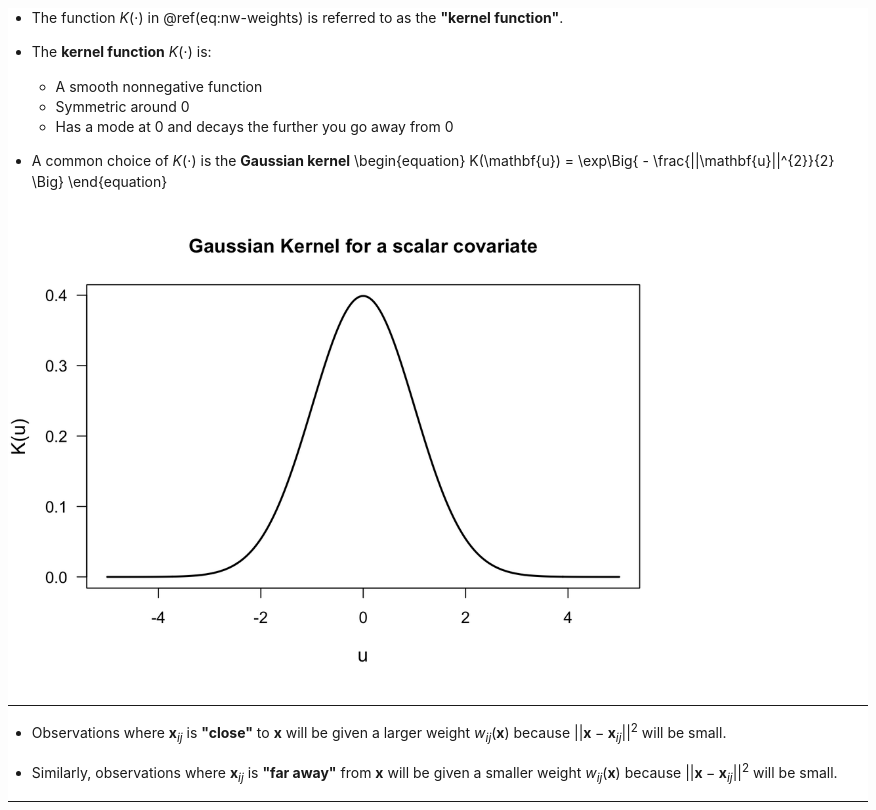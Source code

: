 
* The function $K(\cdot)$ in \@ref(eq:nw-weights) is referred to as the **"kernel function"**.

* The **kernel function** $K(\cdot)$ is: 
   + A smooth nonnegative function 
   + Symmetric around $0$ 
   + Has a mode at $0$ and decays the further you go away from $0$

* A common choice of $K(\cdot)$ is the **Gaussian kernel**
\begin{equation}
K(\mathbf{u}) = \exp\Big\{ - \frac{||\mathbf{u}||^{2}}{2} \Big\}
\end{equation}

<img src="03-NonParRegression_files/figure-html/unnamed-chunk-1-1.png" width="672" />

---

* Observations where $\mathbf{x}_{ij}$ is **"close"** to $\mathbf{x}$ will be given 
a larger weight $w_{ij}(\mathbf{x})$ because $||\mathbf{x} - \mathbf{x}_{ij}||^{2}$ will be small.

* Similarly, observations where $\mathbf{x}_{ij}$ is **"far away"** from $\mathbf{x}$ will be given 
a smaller weight $w_{ij}(\mathbf{x})$ because $||\mathbf{x} - \mathbf{x}_{ij}||^{2}$ will be small.

---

__________________________________________________

**DIRECTIONS FOR THIS TASK:** Each line from the one with "a larger weight" through the end of the records above should be written out exactly. No other line should appear.

**COMPLETED TASK:**
a larger weight $w_{ij}(\mathbf{x})$ because $||\mathbf{x} - \mathbf{x}_{ij}||^{2}$ will be small.

* Similarly, observations where $\mathbf{x}_{ij}$ is **"far away"** from $\mathbf{x}$ will be given 
a smaller weight $w_{ij}(\mathbf{x})$ because $||\mathbf{x} - \mathbf{x}_{ij}||^{2}$ will be small.

---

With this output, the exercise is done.